Re: Unexpected issues with 2 NVME initiators using the same target

Chuck Lever <chuck.lever@xxxxxxxxxx> · Sun, 2 Jul 2017 14:17:52 -0400

> On Jul 2, 2017, at 5:45 AM, Sagi Grimberg <sagi@xxxxxxxxxxx> wrote:
> 
> 
>>> Or wait for the send completion before completing the I/O?
>> In the normal case, that works.
>> If a POSIX signal occurs (^C, RPC timeout), the RPC exits immediately
>> and recovers all resources. The Send can still be running at that
>> point, and it can't be stopped (without transitioning the QP to
>> error state, I guess).
> 
> In that case we can't complete the I/O either (or move the
> QP into error state), we need to defer/sleep on send completion.

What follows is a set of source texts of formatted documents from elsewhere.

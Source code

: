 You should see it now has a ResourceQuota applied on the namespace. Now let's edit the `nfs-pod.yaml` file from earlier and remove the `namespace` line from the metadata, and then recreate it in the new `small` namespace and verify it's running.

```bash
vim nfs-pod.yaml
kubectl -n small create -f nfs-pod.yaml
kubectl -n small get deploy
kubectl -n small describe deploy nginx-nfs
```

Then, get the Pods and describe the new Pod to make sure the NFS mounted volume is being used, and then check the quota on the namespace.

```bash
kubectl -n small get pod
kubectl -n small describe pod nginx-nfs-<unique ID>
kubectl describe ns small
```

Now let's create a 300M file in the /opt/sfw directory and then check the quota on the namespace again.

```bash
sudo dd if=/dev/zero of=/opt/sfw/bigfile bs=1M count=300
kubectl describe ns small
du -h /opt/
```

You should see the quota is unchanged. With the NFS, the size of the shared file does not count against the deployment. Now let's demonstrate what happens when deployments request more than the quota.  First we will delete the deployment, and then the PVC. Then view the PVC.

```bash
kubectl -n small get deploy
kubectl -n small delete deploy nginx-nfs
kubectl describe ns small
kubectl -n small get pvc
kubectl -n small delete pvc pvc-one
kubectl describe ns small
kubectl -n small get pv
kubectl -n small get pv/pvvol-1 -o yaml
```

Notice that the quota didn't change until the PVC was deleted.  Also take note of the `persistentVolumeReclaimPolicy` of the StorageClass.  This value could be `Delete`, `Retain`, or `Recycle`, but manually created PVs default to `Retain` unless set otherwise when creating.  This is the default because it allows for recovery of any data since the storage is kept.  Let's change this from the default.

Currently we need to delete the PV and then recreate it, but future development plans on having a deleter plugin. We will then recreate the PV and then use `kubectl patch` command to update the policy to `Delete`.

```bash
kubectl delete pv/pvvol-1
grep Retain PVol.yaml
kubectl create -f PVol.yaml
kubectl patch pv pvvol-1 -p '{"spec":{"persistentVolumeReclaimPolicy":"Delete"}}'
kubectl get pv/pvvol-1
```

Unfortunately the RPC client finite state machine mustn't
sleep when a POSIX signal fires. xprtrdma has to unblock the
waiting application process but clean up the resources
asynchronously.

The RPC completion doesn't have to wait on DMA unmapping the
send buffer. What would have to wait is cleaning up the
resources -- in particular, allowing the rpcrdma_req
structure, where the send SGEs are kept, to be re-used. In
the current design, both happen at the same time.

>> The alternative is reference-counting the data structure that has
>> the ib_cqe and the SGE array. That adds one or more atomic_t
>> operations per I/O that I'd like to avoid.
> 
> Why atomics?

Either an atomic reference count or a spin lock is necessary
because there are two different ways an RPC can exit:

1. The common way, which is through receipt of an RPC reply,
handled by rpcrdma_reply_handler.

2. POSIX signal, where the RPC reply races with the wake-up
of the application process (in other words, the reply can
still arrive while the RPC is terminating).

In both cases, the RPC client has to invalidate any
registered memory, and it has to be done no more and no less
than once.

I deal with some of this in my for-13 patches:

http://marc.info/?l=linux-nfs&m=149693711119727&w=2

The first seven patches handle the race condition and the
need for exactly-once invalidation.

But the issue with unmapping the Send buffers has to do
with how the Send SGEs are managed. The data structure
containing the SGEs goes away once the RPC is complete.

So there are two "users": one is the RPC completion, and
one is the Send completion. Once both are done, the data
structure can be released. But RPC completion can't wait
if the Send completion hasn't yet fired.

I could kmalloc the SGE array instead, signal each Send,
and then in the Send completion handler, unmap the SGEs
and then kfree the SGE array. That's a lot of overhead.

Or I could revert all the "map page cache pages" logic and
just use memcpy for small NFS WRITEs, and RDMA the rest of
the time. That keeps everything simple, but means large
inline thresholds can't use send-in-place.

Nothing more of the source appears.